Gibbs Distribution From Sequentially Predictive Form of the Second Law

TL;DR

This paper introduces a sequential predictive framework for work extraction in thermodynamics, demonstrating that the initial state distribution converges to the Gibbs distribution under the second law, with implications for control and randomness testing.

Contribution

It establishes a prequential formulation of the second law, linking work extraction, Gibbs distribution convergence, and game-theoretic interpretation without assuming initial probability distributions.

Findings

Empirical distribution of initial states converges to Gibbs distribution.

Prequential second law implies strong law of large numbers for conjugate variables.
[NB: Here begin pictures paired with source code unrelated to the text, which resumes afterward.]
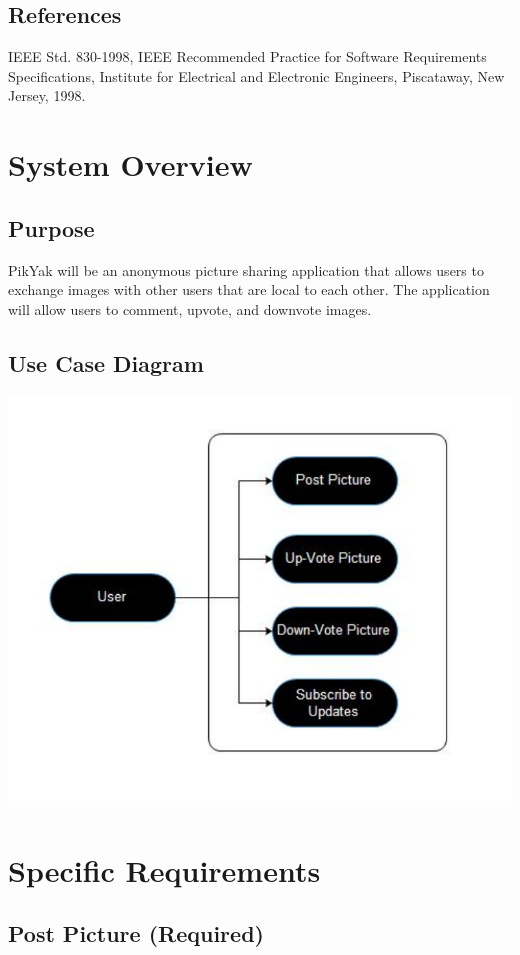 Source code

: \documentclass[11pt]{scrartcl}
\let\stdsection\section
\renewcommand\section{\newpage\stdsection}
\begin{document}
    \subsection{References}
        IEEE Std. 830-1998, IEEE Recommended Practice for Software Requirements Specifications, Institute for Electrical and Electronic Engineers, Piscataway, New Jersey, 1998.

\section{System Overview}
    \subsection{Purpose}
        PikYak will be an anonymous picture sharing application that allows users to exchange images with other users that are local to each other.  The application will allow users to comment, upvote, and downvote images.
    \subsection{Use Case Diagram}
        \includegraphics{useCase}

\section{Specific Requirements}
    \subsection{Post Picture (Required)}
\end{document}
Work extraction can test the randomness of Gibbs-distributed generators.

Abstract

We propose a prequential or sequentially predictive formulation of the work extraction where an external agent repeats the extraction of work from a heat engine by cyclic operations based on his predictive strategy. We show that if we impose the second law of thermodynamics in this situation, the empirical distribution of the initial microscopic states of the engine must converge to the Gibbs distribution of the initial Hamiltonian under some strategy, even though no probability distribution are assumed. We also propose a protocol where the agent can change only a small number of control parameters linearly coupled to the conjugate variables. We find that in the restricted situation the prequential form of the second law of thermodynamics implies the strong law of large numbers of the conjugate variables with respect to the control parameters. Finally, we provide a game-theoretic interpretation of our formulation and find that the prequential work extraction can be interpreted as a testing procedure for random number generator of the Gibbs distribution.